[Data records]
····················

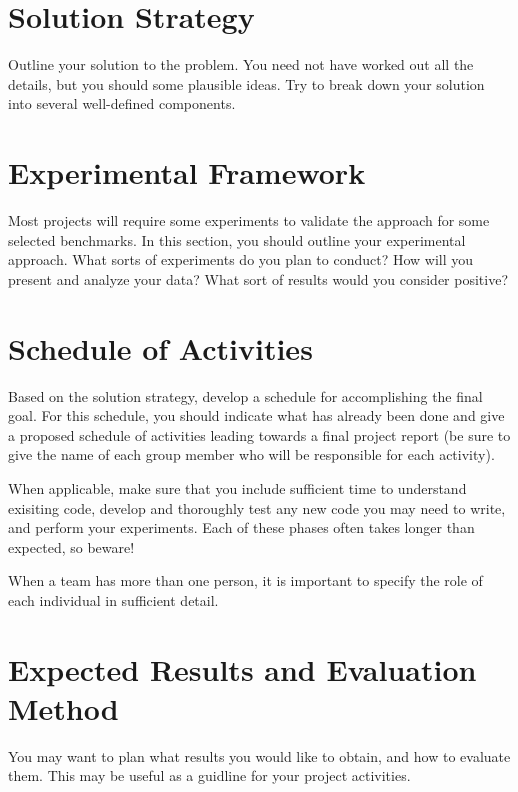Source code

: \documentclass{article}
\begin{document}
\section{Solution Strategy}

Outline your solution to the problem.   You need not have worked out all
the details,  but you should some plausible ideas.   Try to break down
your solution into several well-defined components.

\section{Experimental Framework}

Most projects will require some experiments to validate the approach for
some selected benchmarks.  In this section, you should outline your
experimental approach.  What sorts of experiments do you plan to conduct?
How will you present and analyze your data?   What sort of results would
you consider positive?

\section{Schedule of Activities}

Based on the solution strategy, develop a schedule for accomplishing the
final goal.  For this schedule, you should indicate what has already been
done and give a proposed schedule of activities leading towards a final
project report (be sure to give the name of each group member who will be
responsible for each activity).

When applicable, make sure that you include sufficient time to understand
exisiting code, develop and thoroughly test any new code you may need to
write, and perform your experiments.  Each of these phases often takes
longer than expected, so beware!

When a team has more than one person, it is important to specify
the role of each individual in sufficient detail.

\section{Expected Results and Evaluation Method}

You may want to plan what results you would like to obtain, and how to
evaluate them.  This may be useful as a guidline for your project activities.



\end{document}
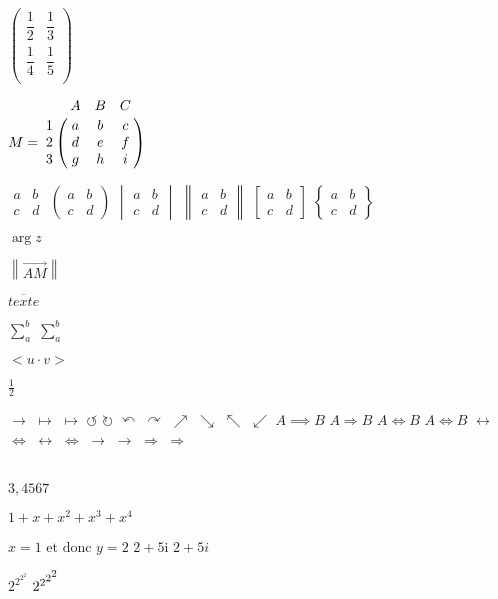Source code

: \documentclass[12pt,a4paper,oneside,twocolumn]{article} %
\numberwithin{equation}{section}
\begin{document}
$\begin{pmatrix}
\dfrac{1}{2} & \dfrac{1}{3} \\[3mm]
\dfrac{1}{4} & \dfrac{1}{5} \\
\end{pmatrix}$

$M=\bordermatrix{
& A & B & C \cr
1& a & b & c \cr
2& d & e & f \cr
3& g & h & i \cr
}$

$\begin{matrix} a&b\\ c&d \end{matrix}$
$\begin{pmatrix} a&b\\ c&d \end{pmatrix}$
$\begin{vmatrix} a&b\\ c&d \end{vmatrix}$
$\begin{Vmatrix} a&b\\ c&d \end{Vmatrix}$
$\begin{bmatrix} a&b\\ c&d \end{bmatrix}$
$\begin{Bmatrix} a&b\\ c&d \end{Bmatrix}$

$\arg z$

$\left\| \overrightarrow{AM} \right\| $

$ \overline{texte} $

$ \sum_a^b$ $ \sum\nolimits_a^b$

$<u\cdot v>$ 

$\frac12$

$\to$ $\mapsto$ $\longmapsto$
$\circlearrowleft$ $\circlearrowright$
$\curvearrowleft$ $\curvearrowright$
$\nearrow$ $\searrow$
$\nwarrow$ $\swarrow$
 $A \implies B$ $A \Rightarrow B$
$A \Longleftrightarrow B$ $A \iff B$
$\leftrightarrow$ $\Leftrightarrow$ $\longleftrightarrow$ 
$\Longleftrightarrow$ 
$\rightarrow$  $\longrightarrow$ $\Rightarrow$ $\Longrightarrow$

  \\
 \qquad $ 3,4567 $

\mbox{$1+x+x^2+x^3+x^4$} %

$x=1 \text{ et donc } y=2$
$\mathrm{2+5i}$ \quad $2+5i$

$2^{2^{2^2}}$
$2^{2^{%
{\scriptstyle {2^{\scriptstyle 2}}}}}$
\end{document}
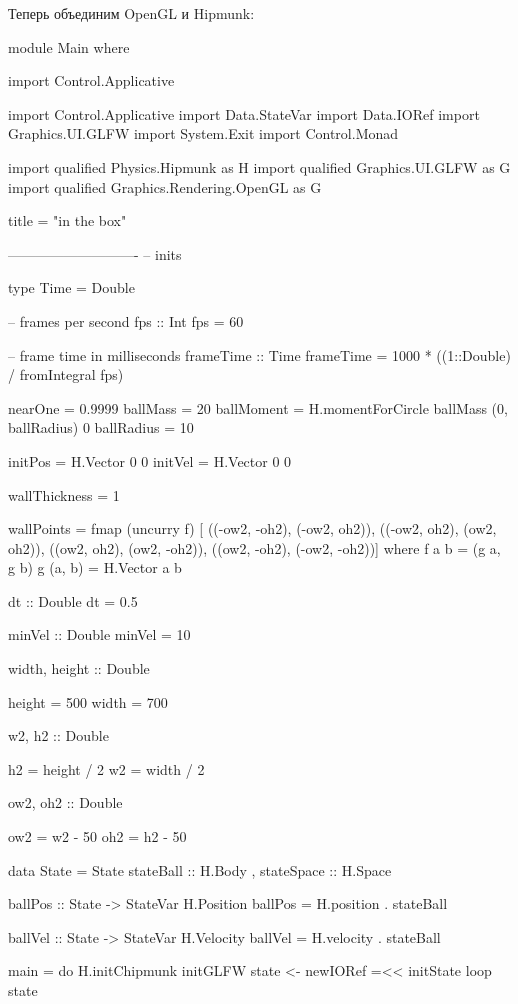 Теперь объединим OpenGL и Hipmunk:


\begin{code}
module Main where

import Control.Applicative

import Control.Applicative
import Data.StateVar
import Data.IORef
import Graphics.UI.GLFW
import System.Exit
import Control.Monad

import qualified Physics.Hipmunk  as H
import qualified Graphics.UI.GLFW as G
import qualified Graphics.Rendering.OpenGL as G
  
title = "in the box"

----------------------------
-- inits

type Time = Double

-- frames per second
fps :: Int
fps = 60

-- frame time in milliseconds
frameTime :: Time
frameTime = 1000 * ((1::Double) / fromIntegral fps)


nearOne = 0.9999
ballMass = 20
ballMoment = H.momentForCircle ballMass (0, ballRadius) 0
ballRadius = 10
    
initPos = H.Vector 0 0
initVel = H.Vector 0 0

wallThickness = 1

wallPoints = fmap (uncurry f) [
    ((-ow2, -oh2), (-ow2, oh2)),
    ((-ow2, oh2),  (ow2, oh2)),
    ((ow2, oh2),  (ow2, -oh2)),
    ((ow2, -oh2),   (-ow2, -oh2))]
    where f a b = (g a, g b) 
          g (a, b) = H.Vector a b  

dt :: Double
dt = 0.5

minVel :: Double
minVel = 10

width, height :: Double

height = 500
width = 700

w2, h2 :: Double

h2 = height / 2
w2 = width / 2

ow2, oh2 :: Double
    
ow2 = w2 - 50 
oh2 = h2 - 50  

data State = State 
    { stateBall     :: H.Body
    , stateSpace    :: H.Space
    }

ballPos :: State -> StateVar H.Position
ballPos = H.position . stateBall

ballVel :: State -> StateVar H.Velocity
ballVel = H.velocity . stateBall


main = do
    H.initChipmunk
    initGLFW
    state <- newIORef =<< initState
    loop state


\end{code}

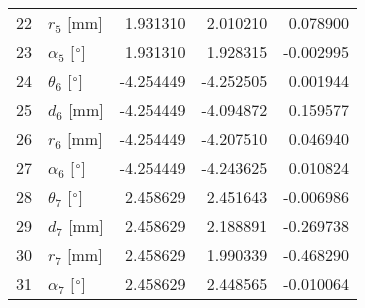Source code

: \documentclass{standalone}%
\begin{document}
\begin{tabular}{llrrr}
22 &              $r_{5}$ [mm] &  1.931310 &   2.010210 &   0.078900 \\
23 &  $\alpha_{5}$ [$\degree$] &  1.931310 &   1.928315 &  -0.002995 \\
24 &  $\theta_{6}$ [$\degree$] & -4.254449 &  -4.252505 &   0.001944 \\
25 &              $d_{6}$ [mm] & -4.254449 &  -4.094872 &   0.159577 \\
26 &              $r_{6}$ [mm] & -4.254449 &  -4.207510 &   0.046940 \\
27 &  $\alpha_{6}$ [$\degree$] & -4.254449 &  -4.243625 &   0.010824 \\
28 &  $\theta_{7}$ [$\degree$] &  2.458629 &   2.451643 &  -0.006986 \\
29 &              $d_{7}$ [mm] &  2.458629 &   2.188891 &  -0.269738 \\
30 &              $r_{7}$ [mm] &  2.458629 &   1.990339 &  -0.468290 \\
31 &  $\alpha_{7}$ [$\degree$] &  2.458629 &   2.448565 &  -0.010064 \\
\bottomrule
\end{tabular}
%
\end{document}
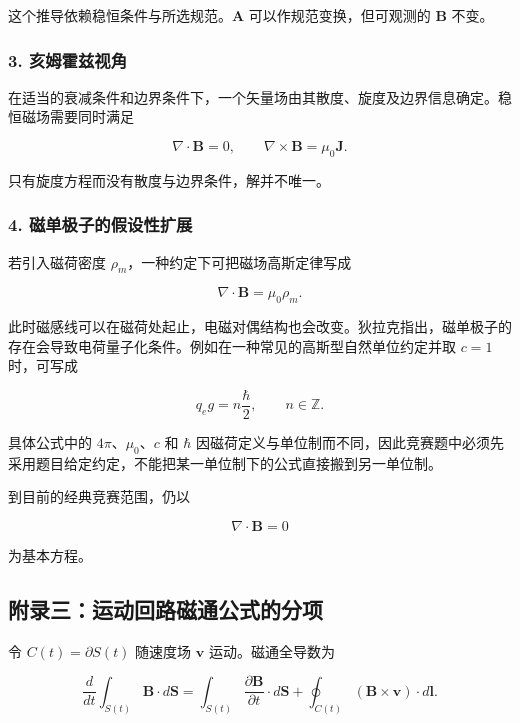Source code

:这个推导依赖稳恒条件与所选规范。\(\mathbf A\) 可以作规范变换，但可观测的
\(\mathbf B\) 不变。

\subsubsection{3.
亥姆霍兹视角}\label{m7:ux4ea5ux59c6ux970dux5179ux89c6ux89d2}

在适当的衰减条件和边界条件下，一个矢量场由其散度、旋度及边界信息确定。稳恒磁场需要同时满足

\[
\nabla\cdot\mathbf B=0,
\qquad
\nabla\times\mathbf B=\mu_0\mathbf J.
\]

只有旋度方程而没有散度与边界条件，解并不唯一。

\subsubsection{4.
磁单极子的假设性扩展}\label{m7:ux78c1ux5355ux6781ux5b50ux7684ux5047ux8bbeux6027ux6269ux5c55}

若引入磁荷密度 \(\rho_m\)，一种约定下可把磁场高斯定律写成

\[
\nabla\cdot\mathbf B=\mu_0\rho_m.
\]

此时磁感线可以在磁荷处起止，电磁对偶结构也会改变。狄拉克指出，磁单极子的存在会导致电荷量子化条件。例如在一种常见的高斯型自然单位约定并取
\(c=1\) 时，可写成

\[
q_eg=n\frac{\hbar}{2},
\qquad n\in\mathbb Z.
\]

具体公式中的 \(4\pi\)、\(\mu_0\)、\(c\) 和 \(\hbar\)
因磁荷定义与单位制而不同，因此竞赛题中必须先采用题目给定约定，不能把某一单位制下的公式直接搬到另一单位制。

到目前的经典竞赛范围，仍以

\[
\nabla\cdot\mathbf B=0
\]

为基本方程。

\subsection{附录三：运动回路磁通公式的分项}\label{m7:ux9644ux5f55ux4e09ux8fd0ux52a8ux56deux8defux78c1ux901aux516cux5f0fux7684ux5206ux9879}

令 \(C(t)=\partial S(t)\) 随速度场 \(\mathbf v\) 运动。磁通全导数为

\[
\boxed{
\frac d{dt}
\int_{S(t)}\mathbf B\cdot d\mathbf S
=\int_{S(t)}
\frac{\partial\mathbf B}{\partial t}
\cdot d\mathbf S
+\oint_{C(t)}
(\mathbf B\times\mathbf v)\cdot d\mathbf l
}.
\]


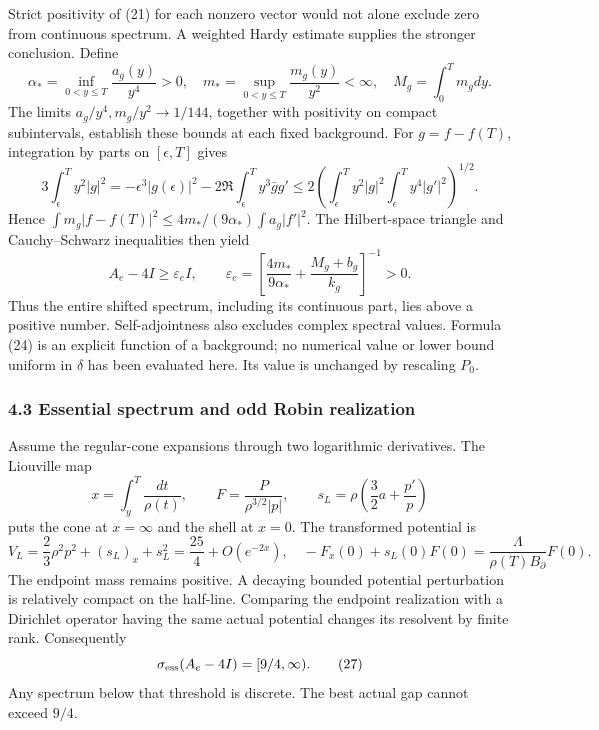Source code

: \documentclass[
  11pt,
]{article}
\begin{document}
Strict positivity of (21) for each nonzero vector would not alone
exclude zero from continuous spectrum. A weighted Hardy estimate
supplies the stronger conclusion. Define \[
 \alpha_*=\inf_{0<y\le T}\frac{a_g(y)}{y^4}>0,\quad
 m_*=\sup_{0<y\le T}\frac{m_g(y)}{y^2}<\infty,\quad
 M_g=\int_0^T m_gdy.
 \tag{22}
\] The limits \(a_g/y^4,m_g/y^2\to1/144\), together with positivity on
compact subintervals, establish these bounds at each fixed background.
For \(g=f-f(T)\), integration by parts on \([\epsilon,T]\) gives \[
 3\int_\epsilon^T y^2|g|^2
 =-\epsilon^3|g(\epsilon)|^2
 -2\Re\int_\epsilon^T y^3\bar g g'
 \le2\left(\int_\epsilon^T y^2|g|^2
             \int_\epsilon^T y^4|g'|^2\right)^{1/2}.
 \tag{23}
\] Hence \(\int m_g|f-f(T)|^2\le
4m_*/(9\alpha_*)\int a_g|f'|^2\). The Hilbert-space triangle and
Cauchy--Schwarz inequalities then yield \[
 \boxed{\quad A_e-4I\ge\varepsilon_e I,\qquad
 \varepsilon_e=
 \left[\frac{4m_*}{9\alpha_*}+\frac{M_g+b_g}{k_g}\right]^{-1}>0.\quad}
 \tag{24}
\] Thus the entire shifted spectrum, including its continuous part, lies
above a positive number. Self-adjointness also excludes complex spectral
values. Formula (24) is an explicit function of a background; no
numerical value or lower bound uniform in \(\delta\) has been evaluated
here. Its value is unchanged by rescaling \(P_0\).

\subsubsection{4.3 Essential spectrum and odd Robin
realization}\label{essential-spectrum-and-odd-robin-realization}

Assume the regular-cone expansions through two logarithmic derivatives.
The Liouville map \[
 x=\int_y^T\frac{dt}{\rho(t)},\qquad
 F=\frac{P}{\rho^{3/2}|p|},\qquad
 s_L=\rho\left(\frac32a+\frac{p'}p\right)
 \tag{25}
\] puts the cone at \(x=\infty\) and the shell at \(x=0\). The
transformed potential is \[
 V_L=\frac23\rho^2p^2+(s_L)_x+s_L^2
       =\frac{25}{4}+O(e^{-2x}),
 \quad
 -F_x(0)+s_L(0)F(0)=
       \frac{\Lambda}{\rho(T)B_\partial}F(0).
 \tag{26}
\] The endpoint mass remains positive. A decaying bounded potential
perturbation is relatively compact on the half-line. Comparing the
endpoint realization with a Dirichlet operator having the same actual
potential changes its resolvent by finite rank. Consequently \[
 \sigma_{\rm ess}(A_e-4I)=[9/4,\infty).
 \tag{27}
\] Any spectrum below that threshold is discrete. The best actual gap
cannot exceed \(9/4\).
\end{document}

····················

- _Exercise aim_: The range begins at the line containing "V_L=\frac23\rho^2p^2+(s_L)_x+s_L^2" and ends at the last line of the entries; reproduce it exactly.

- _Exercise response_:
 V_L=\frac23\rho^2p^2+(s_L)_x+s_L^2
       =\frac{25}{4}+O(e^{-2x}),
 \quad
 -F_x(0)+s_L(0)F(0)=
       \frac{\Lambda}{\rho(T)B_\partial}F(0).
 \tag{26}
\] The endpoint mass remains positive. A decaying bounded potential
perturbation is relatively compact on the half-line. Comparing the
endpoint realization with a Dirichlet operator having the same actual
potential changes its resolvent by finite rank. Consequently \[
 \sigma_{\rm ess}(A_e-4I)=[9/4,\infty).
 \tag{27}
\] Any spectrum below that threshold is discrete. The best actual gap
cannot exceed \(9/4\).
\end{document}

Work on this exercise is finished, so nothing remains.